== Segment start ==

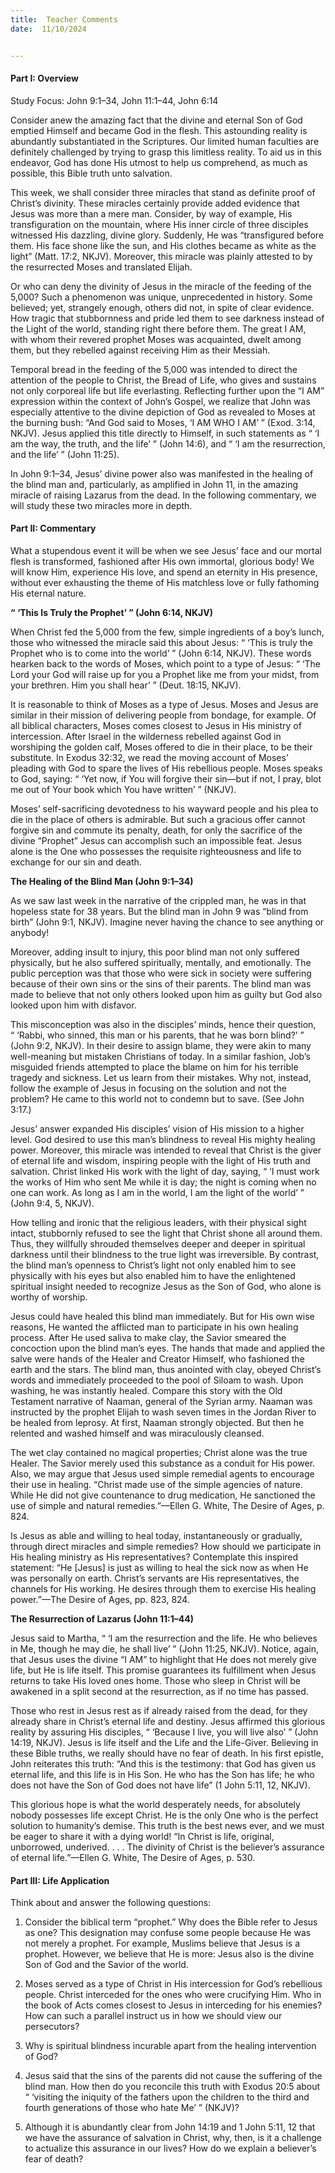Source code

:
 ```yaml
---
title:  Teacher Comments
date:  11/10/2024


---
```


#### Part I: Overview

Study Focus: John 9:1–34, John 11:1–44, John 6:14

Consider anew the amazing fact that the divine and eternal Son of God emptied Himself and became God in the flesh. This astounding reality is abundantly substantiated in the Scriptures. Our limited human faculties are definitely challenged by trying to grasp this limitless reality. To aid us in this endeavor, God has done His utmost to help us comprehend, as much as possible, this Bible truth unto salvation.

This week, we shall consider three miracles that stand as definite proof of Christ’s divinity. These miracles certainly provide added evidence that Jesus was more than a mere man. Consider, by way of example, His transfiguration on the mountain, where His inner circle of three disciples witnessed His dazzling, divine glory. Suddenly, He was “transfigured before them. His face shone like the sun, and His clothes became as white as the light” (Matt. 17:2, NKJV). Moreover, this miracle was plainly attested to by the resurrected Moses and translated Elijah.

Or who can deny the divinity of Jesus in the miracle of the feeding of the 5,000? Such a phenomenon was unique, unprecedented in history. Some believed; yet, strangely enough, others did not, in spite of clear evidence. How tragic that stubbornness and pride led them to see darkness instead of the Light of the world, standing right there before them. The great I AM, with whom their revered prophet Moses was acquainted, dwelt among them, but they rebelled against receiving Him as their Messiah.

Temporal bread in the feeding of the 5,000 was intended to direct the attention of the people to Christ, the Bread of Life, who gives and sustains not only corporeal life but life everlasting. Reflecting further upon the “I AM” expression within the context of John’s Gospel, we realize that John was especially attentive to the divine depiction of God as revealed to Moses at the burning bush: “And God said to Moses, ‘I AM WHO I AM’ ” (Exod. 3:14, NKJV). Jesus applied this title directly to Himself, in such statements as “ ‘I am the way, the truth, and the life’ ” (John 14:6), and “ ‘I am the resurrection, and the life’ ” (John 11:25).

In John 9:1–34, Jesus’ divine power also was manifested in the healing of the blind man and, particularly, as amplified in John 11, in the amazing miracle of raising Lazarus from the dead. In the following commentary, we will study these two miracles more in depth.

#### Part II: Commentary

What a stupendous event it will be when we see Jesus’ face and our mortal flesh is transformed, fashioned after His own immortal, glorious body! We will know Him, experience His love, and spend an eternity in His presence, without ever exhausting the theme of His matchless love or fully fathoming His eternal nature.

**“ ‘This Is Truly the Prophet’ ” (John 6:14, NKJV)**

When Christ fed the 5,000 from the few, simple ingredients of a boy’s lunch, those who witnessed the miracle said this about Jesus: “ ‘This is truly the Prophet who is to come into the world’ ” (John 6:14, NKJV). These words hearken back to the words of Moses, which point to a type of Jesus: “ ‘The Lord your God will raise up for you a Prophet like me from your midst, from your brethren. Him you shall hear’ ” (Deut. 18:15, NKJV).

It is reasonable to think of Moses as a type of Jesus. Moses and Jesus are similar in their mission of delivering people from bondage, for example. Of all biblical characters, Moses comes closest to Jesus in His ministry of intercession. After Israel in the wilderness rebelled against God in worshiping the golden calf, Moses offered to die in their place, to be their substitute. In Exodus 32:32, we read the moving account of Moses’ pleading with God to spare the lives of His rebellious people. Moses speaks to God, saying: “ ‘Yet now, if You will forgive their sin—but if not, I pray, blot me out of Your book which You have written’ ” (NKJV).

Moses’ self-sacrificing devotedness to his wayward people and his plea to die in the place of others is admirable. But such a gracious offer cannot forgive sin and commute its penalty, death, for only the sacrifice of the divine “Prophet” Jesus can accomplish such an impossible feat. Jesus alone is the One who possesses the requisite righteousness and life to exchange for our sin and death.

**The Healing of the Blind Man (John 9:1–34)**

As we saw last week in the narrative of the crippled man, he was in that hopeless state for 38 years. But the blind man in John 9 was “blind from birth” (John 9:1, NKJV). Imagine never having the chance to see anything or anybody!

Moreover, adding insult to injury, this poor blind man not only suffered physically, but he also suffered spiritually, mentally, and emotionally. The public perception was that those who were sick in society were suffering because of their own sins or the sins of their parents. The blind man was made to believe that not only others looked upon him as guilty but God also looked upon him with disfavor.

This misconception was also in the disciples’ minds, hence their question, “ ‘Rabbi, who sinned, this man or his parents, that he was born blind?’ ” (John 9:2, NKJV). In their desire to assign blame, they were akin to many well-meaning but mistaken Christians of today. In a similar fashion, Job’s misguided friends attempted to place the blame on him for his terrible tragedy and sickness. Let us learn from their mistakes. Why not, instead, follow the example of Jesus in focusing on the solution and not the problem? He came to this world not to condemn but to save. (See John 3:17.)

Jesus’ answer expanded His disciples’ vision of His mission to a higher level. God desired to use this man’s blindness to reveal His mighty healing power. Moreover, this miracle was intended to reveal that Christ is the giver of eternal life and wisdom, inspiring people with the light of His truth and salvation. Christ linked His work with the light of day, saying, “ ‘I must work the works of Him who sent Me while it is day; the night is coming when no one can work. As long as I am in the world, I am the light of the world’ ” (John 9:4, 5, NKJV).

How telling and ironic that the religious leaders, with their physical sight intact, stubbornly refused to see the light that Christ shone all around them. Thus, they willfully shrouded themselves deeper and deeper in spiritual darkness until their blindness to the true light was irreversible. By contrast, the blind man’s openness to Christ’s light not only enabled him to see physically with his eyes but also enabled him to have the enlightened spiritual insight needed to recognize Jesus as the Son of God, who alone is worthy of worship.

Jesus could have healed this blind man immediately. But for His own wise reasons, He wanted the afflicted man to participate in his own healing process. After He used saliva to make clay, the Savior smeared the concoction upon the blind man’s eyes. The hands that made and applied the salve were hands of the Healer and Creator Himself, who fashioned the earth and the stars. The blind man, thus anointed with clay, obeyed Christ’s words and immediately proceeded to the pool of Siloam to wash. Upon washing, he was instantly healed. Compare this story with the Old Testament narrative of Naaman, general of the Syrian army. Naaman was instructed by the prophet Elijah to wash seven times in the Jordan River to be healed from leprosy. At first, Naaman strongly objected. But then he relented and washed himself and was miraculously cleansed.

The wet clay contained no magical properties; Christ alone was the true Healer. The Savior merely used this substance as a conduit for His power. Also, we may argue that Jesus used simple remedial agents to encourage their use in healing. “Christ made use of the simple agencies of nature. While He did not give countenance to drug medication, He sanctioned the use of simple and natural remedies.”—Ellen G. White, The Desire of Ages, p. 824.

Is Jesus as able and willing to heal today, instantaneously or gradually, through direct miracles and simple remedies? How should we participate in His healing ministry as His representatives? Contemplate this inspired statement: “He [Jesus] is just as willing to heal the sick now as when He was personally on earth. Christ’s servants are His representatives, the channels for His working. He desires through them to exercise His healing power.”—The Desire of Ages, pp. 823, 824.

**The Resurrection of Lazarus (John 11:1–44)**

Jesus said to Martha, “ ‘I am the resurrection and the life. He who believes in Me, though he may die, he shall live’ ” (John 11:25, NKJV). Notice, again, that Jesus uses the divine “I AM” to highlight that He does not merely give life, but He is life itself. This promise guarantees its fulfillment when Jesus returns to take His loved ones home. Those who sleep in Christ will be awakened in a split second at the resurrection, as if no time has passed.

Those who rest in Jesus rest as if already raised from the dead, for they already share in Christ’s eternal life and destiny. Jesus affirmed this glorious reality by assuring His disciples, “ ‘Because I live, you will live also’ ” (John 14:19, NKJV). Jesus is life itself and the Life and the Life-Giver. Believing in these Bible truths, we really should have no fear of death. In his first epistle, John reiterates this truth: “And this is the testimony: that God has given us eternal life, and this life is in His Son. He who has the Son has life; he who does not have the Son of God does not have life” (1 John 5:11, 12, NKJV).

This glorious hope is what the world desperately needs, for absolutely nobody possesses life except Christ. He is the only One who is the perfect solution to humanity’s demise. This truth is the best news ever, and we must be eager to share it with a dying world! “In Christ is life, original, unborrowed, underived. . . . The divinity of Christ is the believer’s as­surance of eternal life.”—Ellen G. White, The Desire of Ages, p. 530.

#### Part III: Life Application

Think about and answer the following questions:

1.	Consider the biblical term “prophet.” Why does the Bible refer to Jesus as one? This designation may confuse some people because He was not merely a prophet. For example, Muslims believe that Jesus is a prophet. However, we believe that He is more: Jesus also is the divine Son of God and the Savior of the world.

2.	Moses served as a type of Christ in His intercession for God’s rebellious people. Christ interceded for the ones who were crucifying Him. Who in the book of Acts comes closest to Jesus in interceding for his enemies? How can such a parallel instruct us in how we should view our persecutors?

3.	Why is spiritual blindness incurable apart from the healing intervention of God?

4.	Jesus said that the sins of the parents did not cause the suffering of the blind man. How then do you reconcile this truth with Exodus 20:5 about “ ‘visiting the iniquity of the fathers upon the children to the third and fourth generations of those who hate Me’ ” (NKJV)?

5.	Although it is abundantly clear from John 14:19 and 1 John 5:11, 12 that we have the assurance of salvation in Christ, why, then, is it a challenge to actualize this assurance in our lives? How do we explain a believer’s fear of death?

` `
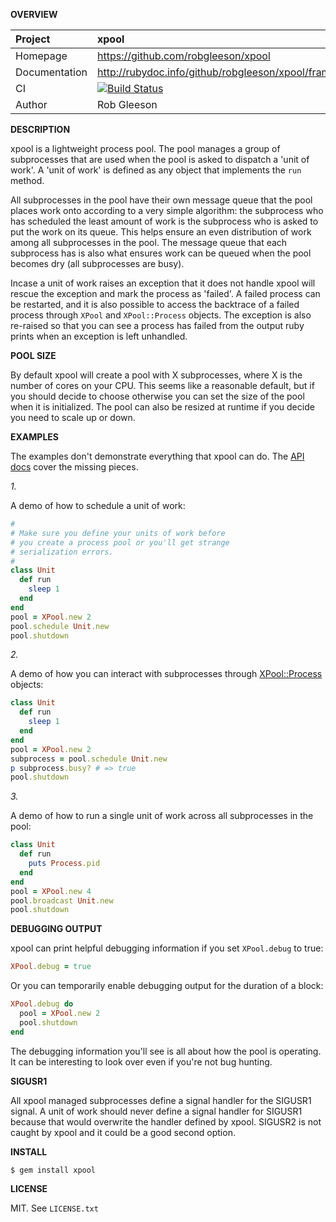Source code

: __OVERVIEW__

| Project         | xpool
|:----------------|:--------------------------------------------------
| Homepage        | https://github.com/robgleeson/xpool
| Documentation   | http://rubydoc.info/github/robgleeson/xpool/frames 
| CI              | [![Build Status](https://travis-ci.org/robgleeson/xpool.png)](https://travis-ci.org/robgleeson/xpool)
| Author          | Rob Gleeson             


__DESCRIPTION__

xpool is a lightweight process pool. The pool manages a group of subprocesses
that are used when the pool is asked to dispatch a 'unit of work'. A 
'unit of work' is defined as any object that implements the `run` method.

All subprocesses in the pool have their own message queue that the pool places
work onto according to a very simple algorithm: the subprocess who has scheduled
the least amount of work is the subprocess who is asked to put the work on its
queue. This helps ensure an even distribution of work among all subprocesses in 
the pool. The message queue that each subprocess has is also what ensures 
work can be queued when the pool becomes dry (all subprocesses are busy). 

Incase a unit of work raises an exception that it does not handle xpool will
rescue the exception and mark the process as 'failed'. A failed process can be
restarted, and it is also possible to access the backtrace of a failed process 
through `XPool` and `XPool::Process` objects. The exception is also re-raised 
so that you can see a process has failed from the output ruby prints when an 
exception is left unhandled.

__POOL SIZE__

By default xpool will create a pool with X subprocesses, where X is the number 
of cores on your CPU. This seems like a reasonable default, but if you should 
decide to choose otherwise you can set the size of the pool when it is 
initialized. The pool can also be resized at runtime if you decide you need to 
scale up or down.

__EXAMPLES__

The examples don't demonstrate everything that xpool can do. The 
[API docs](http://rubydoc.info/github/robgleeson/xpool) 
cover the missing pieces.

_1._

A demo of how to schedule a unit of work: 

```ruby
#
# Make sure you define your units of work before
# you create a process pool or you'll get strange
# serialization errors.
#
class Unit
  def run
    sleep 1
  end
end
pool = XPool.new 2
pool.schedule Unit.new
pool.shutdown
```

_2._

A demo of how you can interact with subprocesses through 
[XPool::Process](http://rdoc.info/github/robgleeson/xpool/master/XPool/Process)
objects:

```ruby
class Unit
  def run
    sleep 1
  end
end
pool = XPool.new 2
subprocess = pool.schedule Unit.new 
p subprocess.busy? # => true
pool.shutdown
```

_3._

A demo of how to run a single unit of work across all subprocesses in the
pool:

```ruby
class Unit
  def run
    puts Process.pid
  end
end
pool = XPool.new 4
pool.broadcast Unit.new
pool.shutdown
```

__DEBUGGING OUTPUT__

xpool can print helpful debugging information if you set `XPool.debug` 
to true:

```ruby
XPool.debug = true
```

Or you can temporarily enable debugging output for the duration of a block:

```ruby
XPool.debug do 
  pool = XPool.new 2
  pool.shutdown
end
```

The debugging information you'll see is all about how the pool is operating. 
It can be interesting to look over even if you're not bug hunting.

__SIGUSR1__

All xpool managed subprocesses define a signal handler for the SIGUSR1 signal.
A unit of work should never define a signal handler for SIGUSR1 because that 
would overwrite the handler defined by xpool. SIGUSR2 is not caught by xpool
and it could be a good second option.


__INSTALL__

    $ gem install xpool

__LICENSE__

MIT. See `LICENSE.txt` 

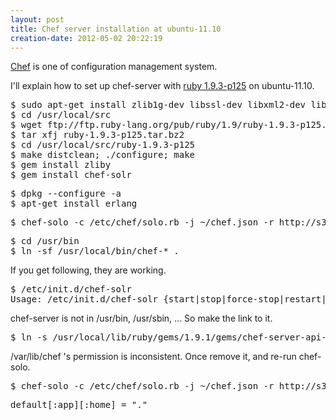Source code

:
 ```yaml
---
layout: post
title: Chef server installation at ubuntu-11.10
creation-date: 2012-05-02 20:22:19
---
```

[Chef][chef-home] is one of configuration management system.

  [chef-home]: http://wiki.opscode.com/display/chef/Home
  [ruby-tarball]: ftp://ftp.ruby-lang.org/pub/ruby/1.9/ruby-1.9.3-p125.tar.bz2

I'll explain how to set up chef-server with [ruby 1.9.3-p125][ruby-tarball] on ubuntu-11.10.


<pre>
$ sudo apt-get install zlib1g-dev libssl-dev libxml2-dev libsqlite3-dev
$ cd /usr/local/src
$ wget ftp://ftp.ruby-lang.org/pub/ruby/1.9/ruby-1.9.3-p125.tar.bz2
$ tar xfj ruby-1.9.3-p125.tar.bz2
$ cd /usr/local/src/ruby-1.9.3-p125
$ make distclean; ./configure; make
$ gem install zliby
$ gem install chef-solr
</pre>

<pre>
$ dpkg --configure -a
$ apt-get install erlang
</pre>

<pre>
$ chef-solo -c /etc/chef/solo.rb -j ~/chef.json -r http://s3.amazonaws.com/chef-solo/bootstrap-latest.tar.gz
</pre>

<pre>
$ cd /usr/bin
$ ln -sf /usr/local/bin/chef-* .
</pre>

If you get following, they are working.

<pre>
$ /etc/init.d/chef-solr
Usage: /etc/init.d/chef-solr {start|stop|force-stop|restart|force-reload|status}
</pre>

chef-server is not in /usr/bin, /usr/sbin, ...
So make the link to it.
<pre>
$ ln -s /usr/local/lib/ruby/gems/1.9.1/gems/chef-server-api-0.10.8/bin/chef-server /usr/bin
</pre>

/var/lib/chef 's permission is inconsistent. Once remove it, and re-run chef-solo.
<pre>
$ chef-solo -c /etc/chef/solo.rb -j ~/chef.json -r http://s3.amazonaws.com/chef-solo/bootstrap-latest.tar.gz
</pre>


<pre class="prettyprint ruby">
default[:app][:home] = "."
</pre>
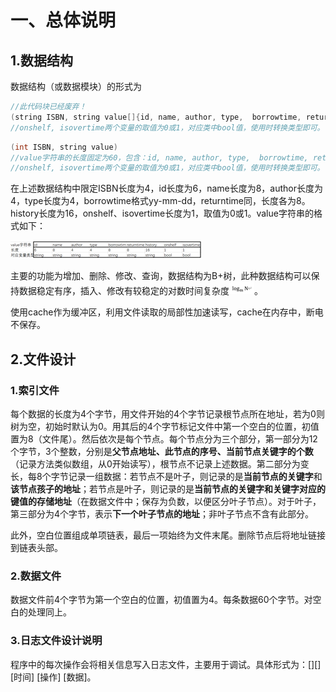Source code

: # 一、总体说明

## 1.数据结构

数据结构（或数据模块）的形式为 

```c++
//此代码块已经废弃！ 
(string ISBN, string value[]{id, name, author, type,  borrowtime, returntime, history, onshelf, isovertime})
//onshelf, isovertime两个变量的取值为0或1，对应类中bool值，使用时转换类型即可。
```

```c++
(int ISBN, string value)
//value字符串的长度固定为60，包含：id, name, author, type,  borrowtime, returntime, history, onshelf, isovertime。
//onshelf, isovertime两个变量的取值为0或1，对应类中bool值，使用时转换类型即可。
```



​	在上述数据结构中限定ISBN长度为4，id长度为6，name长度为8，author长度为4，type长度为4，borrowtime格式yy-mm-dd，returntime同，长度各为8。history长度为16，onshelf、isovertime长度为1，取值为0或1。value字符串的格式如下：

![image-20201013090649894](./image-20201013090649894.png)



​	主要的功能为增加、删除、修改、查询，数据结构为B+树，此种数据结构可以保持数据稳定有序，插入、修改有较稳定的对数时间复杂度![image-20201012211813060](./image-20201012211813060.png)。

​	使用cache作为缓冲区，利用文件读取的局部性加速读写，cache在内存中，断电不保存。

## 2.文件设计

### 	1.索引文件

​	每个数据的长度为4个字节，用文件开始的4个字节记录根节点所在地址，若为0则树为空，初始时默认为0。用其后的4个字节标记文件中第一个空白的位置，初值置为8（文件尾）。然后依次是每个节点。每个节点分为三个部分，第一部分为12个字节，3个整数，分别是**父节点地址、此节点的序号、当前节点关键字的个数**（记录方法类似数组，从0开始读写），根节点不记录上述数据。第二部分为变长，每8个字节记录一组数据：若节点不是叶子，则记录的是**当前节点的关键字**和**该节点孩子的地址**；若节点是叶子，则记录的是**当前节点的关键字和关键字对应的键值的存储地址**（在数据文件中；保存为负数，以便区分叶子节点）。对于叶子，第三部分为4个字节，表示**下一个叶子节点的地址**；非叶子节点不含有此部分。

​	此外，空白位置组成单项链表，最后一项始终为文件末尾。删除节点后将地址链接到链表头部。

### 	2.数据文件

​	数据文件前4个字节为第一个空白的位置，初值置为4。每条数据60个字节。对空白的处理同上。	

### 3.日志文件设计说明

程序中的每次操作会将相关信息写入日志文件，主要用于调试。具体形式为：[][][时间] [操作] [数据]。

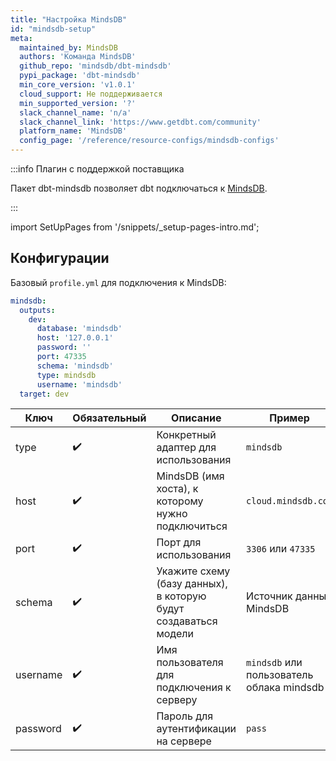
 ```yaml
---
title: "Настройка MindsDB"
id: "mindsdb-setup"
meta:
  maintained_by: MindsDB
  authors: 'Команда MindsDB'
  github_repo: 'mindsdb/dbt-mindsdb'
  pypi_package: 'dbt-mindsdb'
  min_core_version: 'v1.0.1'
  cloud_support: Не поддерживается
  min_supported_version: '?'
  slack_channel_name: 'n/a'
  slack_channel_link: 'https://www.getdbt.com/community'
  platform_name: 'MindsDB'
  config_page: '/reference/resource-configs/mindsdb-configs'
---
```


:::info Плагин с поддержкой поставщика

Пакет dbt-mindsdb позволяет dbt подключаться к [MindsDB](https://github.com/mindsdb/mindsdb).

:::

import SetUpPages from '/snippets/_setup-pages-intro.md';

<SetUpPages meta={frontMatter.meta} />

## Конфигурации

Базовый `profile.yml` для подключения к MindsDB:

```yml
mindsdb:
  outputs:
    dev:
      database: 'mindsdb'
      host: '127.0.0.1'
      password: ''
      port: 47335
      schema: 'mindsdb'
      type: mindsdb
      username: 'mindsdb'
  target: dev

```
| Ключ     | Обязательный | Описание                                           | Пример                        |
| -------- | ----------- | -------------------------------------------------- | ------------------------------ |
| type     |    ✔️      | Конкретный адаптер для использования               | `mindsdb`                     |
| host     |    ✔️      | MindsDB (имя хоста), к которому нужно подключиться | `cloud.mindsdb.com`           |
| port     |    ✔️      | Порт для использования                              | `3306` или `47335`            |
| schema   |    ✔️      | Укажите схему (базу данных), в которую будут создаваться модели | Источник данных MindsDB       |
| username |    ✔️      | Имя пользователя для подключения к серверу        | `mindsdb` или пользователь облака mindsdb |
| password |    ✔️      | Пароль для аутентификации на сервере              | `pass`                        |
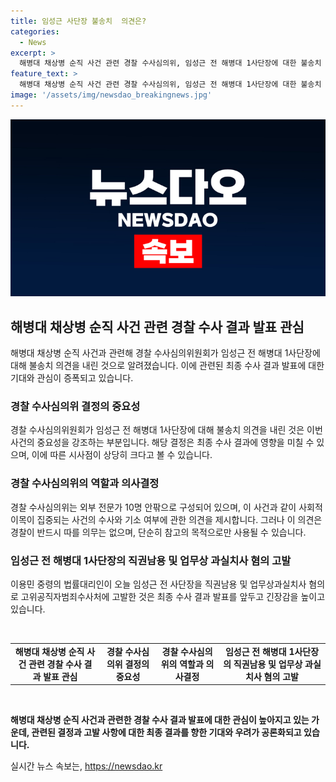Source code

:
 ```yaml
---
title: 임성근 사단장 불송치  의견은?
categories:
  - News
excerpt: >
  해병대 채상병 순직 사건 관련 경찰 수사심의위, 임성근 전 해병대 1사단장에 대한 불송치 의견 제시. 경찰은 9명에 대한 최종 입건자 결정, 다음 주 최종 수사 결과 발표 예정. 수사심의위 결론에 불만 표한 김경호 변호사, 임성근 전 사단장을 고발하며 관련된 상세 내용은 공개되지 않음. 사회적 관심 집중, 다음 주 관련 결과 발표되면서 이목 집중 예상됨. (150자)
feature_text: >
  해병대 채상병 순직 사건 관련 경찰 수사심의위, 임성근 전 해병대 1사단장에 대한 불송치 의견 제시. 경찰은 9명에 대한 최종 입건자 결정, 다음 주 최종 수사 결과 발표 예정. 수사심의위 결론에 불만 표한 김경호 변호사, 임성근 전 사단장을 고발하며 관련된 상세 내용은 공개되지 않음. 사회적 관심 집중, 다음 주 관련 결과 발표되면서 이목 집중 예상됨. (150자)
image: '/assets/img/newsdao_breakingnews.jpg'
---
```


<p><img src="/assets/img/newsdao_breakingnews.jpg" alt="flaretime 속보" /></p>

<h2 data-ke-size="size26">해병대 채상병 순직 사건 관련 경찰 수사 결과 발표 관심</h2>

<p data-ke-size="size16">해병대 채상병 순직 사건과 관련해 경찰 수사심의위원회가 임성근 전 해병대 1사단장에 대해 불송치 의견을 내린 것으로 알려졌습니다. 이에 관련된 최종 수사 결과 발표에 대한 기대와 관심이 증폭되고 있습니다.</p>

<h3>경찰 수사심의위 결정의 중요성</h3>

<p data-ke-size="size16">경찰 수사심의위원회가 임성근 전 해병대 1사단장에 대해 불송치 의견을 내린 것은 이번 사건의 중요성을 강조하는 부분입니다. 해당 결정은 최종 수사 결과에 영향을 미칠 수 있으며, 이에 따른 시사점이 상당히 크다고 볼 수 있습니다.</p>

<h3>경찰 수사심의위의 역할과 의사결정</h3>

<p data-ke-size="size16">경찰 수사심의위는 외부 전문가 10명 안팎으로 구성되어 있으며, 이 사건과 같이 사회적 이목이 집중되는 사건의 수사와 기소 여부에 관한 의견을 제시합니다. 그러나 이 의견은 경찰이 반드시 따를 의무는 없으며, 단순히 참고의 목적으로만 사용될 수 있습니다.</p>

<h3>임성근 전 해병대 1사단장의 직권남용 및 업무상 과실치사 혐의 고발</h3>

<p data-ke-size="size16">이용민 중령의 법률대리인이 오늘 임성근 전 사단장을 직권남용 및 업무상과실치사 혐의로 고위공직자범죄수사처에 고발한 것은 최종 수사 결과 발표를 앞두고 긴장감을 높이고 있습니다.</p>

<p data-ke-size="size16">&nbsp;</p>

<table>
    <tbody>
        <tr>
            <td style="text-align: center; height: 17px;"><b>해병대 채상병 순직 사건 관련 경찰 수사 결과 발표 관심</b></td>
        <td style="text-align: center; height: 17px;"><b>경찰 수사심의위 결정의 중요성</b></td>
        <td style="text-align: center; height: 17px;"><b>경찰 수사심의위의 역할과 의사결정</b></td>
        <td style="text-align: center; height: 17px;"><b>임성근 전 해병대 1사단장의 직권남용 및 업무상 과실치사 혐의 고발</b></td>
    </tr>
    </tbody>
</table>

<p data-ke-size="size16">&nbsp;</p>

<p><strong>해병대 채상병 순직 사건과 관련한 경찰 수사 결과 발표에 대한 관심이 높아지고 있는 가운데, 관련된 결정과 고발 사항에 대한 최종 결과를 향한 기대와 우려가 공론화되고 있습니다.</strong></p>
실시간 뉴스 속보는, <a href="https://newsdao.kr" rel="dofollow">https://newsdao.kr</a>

== Segment end ==

Wherever the string "true" appears in the records above, copy the line it sits in.

How telling and ironic that the religious leaders, with their physical sight intact, stubbornly refused to see the light that Christ shone all around them. Thus, they willfully shrouded themselves deeper and deeper in spiritual darkness until their blindness to the true light was irreversible. By contrast, the blind man’s openness to Christ’s light not only enabled him to see physically with his eyes but also enabled him to have the enlightened spiritual insight needed to recognize Jesus as the Son of God, who alone is worthy of worship.
The wet clay contained no magical properties; Christ alone was the true Healer. The Savior merely used this substance as a conduit for His power. Also, we may argue that Jesus used simple remedial agents to encourage their use in healing. “Christ made use of the simple agencies of nature. While He did not give countenance to drug medication, He sanctioned the use of simple and natural remedies.”—Ellen G. White, The Desire of Ages, p. 824.
p subprocess.busy? # => true
to true:
XPool.debug = true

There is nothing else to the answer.